When you Hurt... Observe... What is Life Trying to Teach You: Triumphing over Pain
Are there times when the relationships you experiene leave you in physical pain. For example, Sitting down with your parents for dinner for the first time in months, excited to tell them your new accomplishments and endeavors in life only to be greeted with looks and sounds of complete disgust. Finally realizing that there is nothing you can do that will please them. They are who they are. It’s not about you, It is about them. Still, you feel physical pain for weeks after the encounter.
It may be easier to build a brick wall of resentment and bitterness. But truely, how does this serve your purpose. It takes strength to maintain dignity when someone we love humiliates and degrades our successes in life. How can we move past these rejections towards self fulfillment?
What is this painful experience telling you? What can you learn from this emotional pain to gain your own peace of mind?
Practice self acceptance on your next mountain hike.

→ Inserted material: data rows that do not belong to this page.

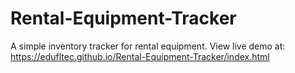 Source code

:# Rental-Equipment-Tracker
A simple inventory tracker for rental equipment. View live demo at: https://edufltec.github.io/Rental-Equipment-Tracker/index.html
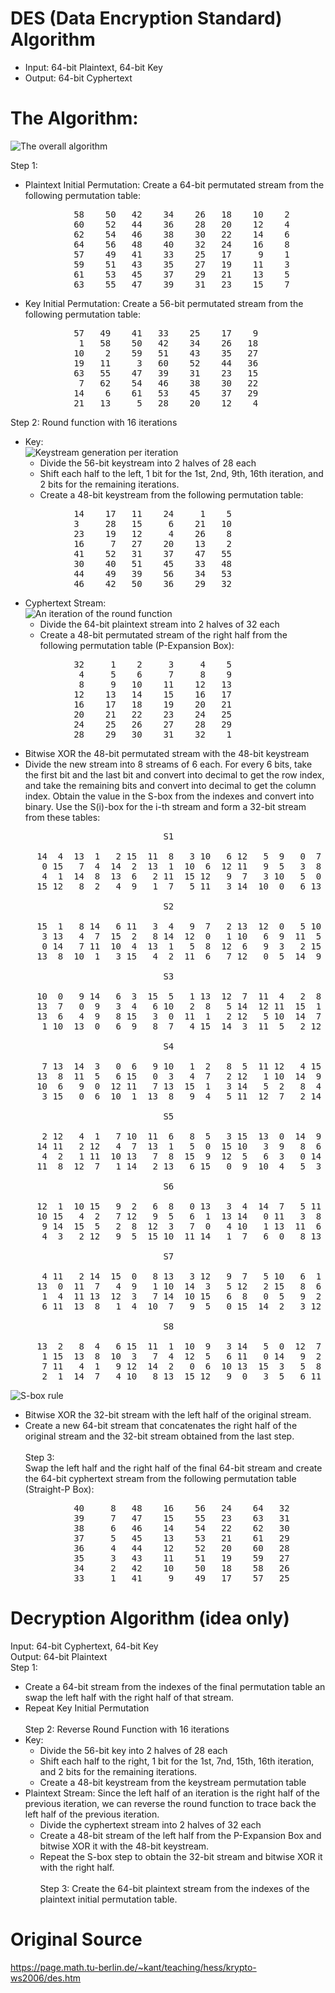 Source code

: # DES (Data Encryption Standard) Algorithm
- Input: 64-bit Plaintext, 64-bit Key
- Output: 64-bit Cyphertext

# The Algorithm:
![The overall algorithm](https://github.com/notkuroneko/DES/assets/133151430/a67ed51c-72a6-419f-bf4f-6c3183af9dbc)

Step 1: 
- Plaintext Initial Permutation: Create a 64-bit permutated stream from the following permutation table: 
<pre>
            58    50   42    34    26   18    10    2 
            60    52   44    36    28   20    12    4
            62    54   46    38    30   22    14    6 
            64    56   48    40    32   24    16    8 
            57    49   41    33    25   17     9    1 
            59    51   43    35    27   19    11    3 
            61    53   45    37    29   21    13    5 
            63    55   47    39    31   23    15    7 
</pre>
- Key Initial Permutation: Create a 56-bit permutated stream from the following permutation table: 
<pre>
            57   49    41   33    25    17    9 
             1   58    50   42    34    26   18 
            10    2    59   51    43    35   27 
            19   11     3   60    52    44   36 
            63   55    47   39    31    23   15 
             7   62    54   46    38    30   22 
            14    6    61   53    45    37   29 
            21   13     5   28    20    12    4 
</pre>
Step 2: Round function with 16 iterations
- Key: <br/>
![Keystream generation per iteration](https://github.com/notkuroneko/DES/assets/133151430/f60fffa9-26c5-41a8-8d24-5c62ac941cab)
  + Divide the 56-bit keystream into 2 halves of 28 each
  + Shift each half to the left, 1 bit for the 1st, 2nd, 9th, 16th iteration, and 2 bits for the remaining iterations.
  + Create a 48-bit keystream from the following permutation table:
<pre>
            14    17   11    24     1    5
            3     28   15     6    21   10
            23    19   12     4    26    8
            16     7   27    20    13    2
            41    52   31    37    47   55
            30    40   51    45    33   48
            44    49   39    56    34   53
            46    42   50    36    29   32
</pre>
- Cyphertext Stream: <br/>
![An iteration of the round function](https://github.com/notkuroneko/DES/assets/133151430/fa0072ea-4135-4b4a-a2c3-a78d79b905a1)
  + Divide the 64-bit plaintext stream into 2 halves of 32 each
  + Create a 48-bit permutated stream of the right half from the following permutation table (P-Expansion Box):
<pre>
            32     1    2     3     4    5
             4     5    6     7     8    9
             8     9   10    11    12   13
            12    13   14    15    16   17
            16    17   18    19    20   21
            20    21   22    23    24   25
            24    25   26    27    28   29
            28    29   30    31    32    1
</pre>
  + Bitwise XOR the 48-bit permutated stream with the 48-bit keystream
  + Divide the new stream into 8 streams of 6 each. For every 6 bits, take the first bit and the last bit and convert into decimal to get the row index, and take the remaining bits and convert into decimal to get the column index. Obtain the value in the S-box from the indexes and convert into binary. Use the S(i)-box for the i-th stream and form a 32-bit stream from these tables:
<pre>
                             S1

     14  4  13  1   2 15  11  8   3 10   6 12   5  9   0  7
      0 15   7  4  14  2  13  1  10  6  12 11   9  5   3  8
      4  1  14  8  13  6   2 11  15 12   9  7   3 10   5  0
     15 12   8  2   4  9   1  7   5 11   3 14  10  0   6 13

                             S2

     15  1   8 14   6 11   3  4   9  7   2 13  12  0   5 10
      3 13   4  7  15  2   8 14  12  0   1 10   6  9  11  5
      0 14   7 11  10  4  13  1   5  8  12  6   9  3   2 15
     13  8  10  1   3 15   4  2  11  6   7 12   0  5  14  9

                             S3

     10  0   9 14   6  3  15  5   1 13  12  7  11  4   2  8
     13  7   0  9   3  4   6 10   2  8   5 14  12 11  15  1
     13  6   4  9   8 15   3  0  11  1   2 12   5 10  14  7
      1 10  13  0   6  9   8  7   4 15  14  3  11  5   2 12

                             S4

      7 13  14  3   0  6   9 10   1  2   8  5  11 12   4 15
     13  8  11  5   6 15   0  3   4  7   2 12   1 10  14  9
     10  6   9  0  12 11   7 13  15  1   3 14   5  2   8  4
      3 15   0  6  10  1  13  8   9  4   5 11  12  7   2 14

                             S5

      2 12   4  1   7 10  11  6   8  5   3 15  13  0  14  9
     14 11   2 12   4  7  13  1   5  0  15 10   3  9   8  6
      4  2   1 11  10 13   7  8  15  9  12  5   6  3   0 14
     11  8  12  7   1 14   2 13   6 15   0  9  10  4   5  3

                             S6

     12  1  10 15   9  2   6  8   0 13   3  4  14  7   5 11
     10 15   4  2   7 12   9  5   6  1  13 14   0 11   3  8
      9 14  15  5   2  8  12  3   7  0   4 10   1 13  11  6
      4  3   2 12   9  5  15 10  11 14   1  7   6  0   8 13

                             S7

      4 11   2 14  15  0   8 13   3 12   9  7   5 10   6  1
     13  0  11  7   4  9   1 10  14  3   5 12   2 15   8  6
      1  4  11 13  12  3   7 14  10 15   6  8   0  5   9  2
      6 11  13  8   1  4  10  7   9  5   0 15  14  2   3 12

                             S8

     13  2   8  4   6 15  11  1  10  9   3 14   5  0  12  7
      1 15  13  8  10  3   7  4  12  5   6 11   0 14   9  2
      7 11   4  1   9 12  14  2   0  6  10 13  15  3   5  8
      2  1  14  7   4 10   8 13  15 12   9  0   3  5   6 11       
</pre>
![S-box rule](https://github.com/notkuroneko/DES/assets/133151430/5db1bd17-9d11-40bd-8167-e534d3649ee8)

  + Bitwise XOR the 32-bit stream with the left half of the original stream.
  + Create a new 64-bit stream that concatenates the right half of the original stream and the 32-bit stream obtained from the last step. <br/><br/>
Step 3: <br/> Swap the left half and the right half of the final 64-bit stream and create the 64-bit cyphertext stream from the following permutation table (Straight-P Box):
<pre>
            40     8   48    16    56   24    64   32
            39     7   47    15    55   23    63   31
            38     6   46    14    54   22    62   30
            37     5   45    13    53   21    61   29
            36     4   44    12    52   20    60   28
            35     3   43    11    51   19    59   27
            34     2   42    10    50   18    58   26
            33     1   41     9    49   17    57   25
</pre>

# Decryption Algorithm (idea only)
Input: 64-bit Cyphertext, 64-bit Key <br/>
Output: 64-bit Plaintext <br/>
Step 1:
- Create a 64-bit stream from the indexes of the final permutation table an swap the left half with the right half of that stream.
- Repeat Key Initial Permutation <br/> <br/>
Step 2: Reverse Round Function with 16 iterations <br/>
- Key:
  + Divide the 56-bit key into 2 halves of 28 each
  + Shift each half to the right, 1 bit for the 1st, 7nd, 15th, 16th iteration, and 2 bits for the remaining iterations.
  + Create a 48-bit keystream from the keystream permutation table
- Plaintext Stream: Since the left half of an iteration is the right half of the previous iteration, we can reverse the round function to trace back the left half of the previous iteration.
  + Divide the cyphertext stream into 2 halves of 32 each
  + Create a 48-bit stream of the left half from the P-Expansion Box and bitwise XOR it with the 48-bit keystream.
  + Repeat the S-box step to obtain the 32-bit stream and bitwise XOR it with the right half. <br/> <br/>
  Step 3: Create the 64-bit plaintext stream from the indexes of the plaintext initial permutation table.
# Original Source
https://page.math.tu-berlin.de/~kant/teaching/hess/krypto-ws2006/des.htm
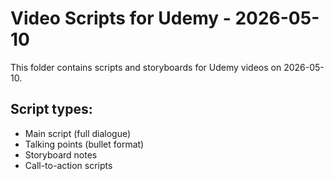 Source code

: # Video Scripts for Udemy - 2026-05-10

This folder contains scripts and storyboards for Udemy videos on 2026-05-10.

## Script types:
- Main script (full dialogue)
- Talking points (bullet format)
- Storyboard notes
- Call-to-action scripts
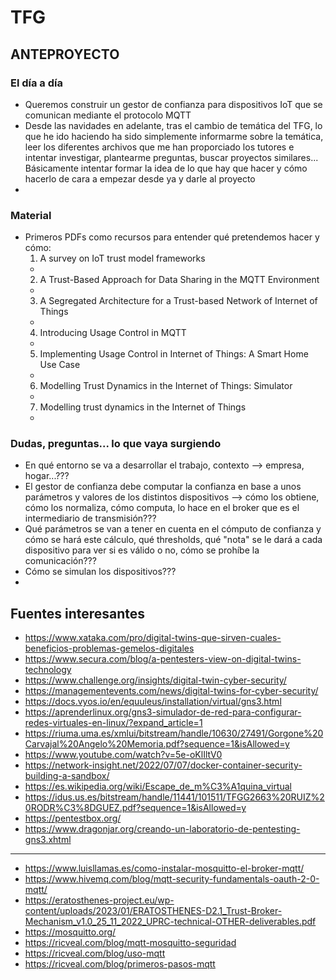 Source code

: # TFG
## ANTEPROYECTO
### El día a día
- Queremos construir un gestor de confianza para dispositivos IoT que se comunican mediante el protocolo MQTT
- Desde las navidades en adelante, tras el cambio de temática del TFG, lo que he ido haciendo ha sido simplemente informarme sobre la temática, leer los diferentes archivos que me han proporciado los tutores e intentar investigar, plantearme preguntas, buscar proyectos similares... Básicamente intentar formar la idea de lo que hay que hacer y cómo hacerlo de cara a empezar desde ya y darle al proyecto
- 
### Material
- Primeros PDFs como recursos para entender qué pretendemos hacer y cómo:
  1. A survey on IoT trust model frameworks
    - 
  2. A Trust-Based Approach for Data Sharing in the MQTT Environment
    - 
  3. A Segregated Architecture for a Trust-based Network of Internet of Things
    - 
  4. Introducing Usage Control in MQTT
    - 
  5. Implementing Usage Control in Internet of Things: A Smart Home Use Case
    - 
  6. Modelling Trust Dynamics in the Internet of Things: Simulator
    - 
  7. Modelling trust dynamics in the Internet of Things
    - 
  
### Dudas, preguntas... lo que vaya surgiendo
- En qué entorno se va a desarrollar el trabajo, contexto --> empresa, hogar...???
- El gestor de confianza debe computar la confianza en base a unos parámetros y valores de los distintos dispositivos --> cómo los obtiene, cómo los normaliza, cómo computa, lo hace en el broker que es el intermediario de transmisión???
- Qué parámetros se van a tener en cuenta en el cómputo de confianza y cómo se hará este cálculo, qué thresholds, qué "nota" se le dará a cada dispositivo para ver si es válido o no, cómo se prohíbe la comunicación???
- Cómo se simulan los dispositivos???
- 

## Fuentes interesantes
- https://www.xataka.com/pro/digital-twins-que-sirven-cuales-beneficios-problemas-gemelos-digitales
- https://www.secura.com/blog/a-pentesters-view-on-digital-twins-technology
- https://www.challenge.org/insights/digital-twin-cyber-security/
- https://managementevents.com/news/digital-twins-for-cyber-security/
- https://docs.vyos.io/en/equuleus/installation/virtual/gns3.html
- https://aprenderlinux.org/gns3-simulador-de-red-para-configurar-redes-virtuales-en-linux/?expand_article=1
- https://riuma.uma.es/xmlui/bitstream/handle/10630/27491/Gorgone%20Carvajal%20Angelo%20Memoria.pdf?sequence=1&isAllowed=y
- https://www.youtube.com/watch?v=5e-oKlIltV0
- https://network-insight.net/2022/07/07/docker-container-security-building-a-sandbox/
- https://es.wikipedia.org/wiki/Escape_de_m%C3%A1quina_virtual
- https://idus.us.es/bitstream/handle/11441/101511/TFGG2663%20RUIZ%20RODR%C3%8DGUEZ.pdf?sequence=1&isAllowed=y
- https://pentestbox.org/
- https://www.dragonjar.org/creando-un-laboratorio-de-pentesting-gns3.xhtml
---
- https://www.luisllamas.es/como-instalar-mosquitto-el-broker-mqtt/
- https://www.hivemq.com/blog/mqtt-security-fundamentals-oauth-2-0-mqtt/
- https://eratosthenes-project.eu/wp-content/uploads/2023/01/ERATOSTHENES-D2.1_Trust-Broker-Mechanism_v1.0_25_11_2022_UPRC-technical-OTHER-deliverables.pdf
- https://mosquitto.org/
- https://ricveal.com/blog/mqtt-mosquitto-seguridad
- https://ricveal.com/blog/uso-mqtt
- https://ricveal.com/blog/primeros-pasos-mqtt

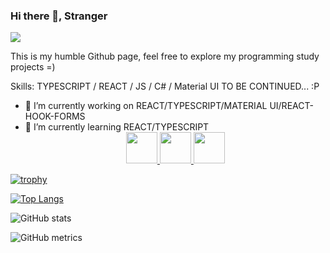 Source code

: ### Hi there 👋, Stranger
![](https://darkknightnews.com/wp-content/uploads/2020/02/Batman_Adventures_Continue_Cv1_Dave-Johnson_Banner.jpg)

This is my humble Github page, feel free to explore my programming study projects =)

Skills: TYPESCRIPT / REACT / JS / C# / Material UI TO BE CONTINUED... :P

- 🔭 I’m currently working on REACT/TYPESCRIPT/MATERIAL UI/REACT-HOOK-FORMS 
- 🌱 I’m currently learning REACT/TYPESCRIPT 
  <div align="center">
    <a href="https://github.com/Mathmci13"><img src="https://cdn.jsdelivr.net/npm/simple-icons@3.0.1/icons/github.svg" style="width:50px;height:50px;">
    <a href="https://www.linkedin.com/in/matheus-chagas-iglesias-75398b1b9"><img src="https://cdn.jsdelivr.net/npm/simple-icons@3.0.1/icons/linkedin.svg" style="width:50px;height:50px;">
    <a href="https://instagram.com/mathmci"><img src="https://cdn.jsdelivr.net/npm/simple-icons@3.0.1/icons/instagram.svg" style="width:50px;height:50px;">  
  </div>  


[![trophy](https://github-profile-trophy.vercel.app/?username=Mathmci13&theme=radical)](https://github.com/ryo-ma/github-profile-trophy)

[![Top Langs](https://github-readme-stats.vercel.app/api/top-langs/?username=Mathmci13&theme=radical)](https://github.com/anuraghazra/github-readme-stats)

![GitHub stats](https://github-readme-stats.vercel.app/api?username=Mathmci13&show_icons=true&count_private=true&theme=radical)<div>  

![GitHub metrics](https://metrics.lecoq.io/Mathmci13)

Affirmation: I can love and accept myself even when I feel pain of rejection..
Mindful Moment: Sit comfortably seated, with an awareness in posture. Elongating spine, chin up, shoulders back, arms relaxed, focusing on breath. Listening to the breath, with each breath expanding, lengthening, then letting go. Notice an awareness in how you are feeling towards yourself? Where do you physially hurt? What is this pain telling you? Can you accept and love yourself through feelings of discomfort, pain, and rejection? What thoughts, feelings, sensations, reactions are present? What are you noticing? When you feel distracted or unclear, keep going back to your breath. Is it shallow or full? Lengthen each breath. Then, let go.
Nature Experience: Take a hike and keep going all of the way to the top. Stay aware in each moment of any thoughts, feelings, sensatons, or reactions that are present. Just observe and notice your body sensations. Sit with any pain or discomfort to ask youreslf what you need to give yourself to heal, to feel nurtured. With intention, when you feel pain, acknowledge the pain and observe what itis telling you. Say iout loud to yourself, I can love and nurture myself even when I feel rejection..
Journal Prompt: During my hike today a persistent thought, feeling, or reaction was? What did I observe? How did this effect my ability to keep moving forward? Was I able to keep going to reach the top? What was the view like? Was I able to accept and love myself even through feelings of pain and rejection? How did I do this?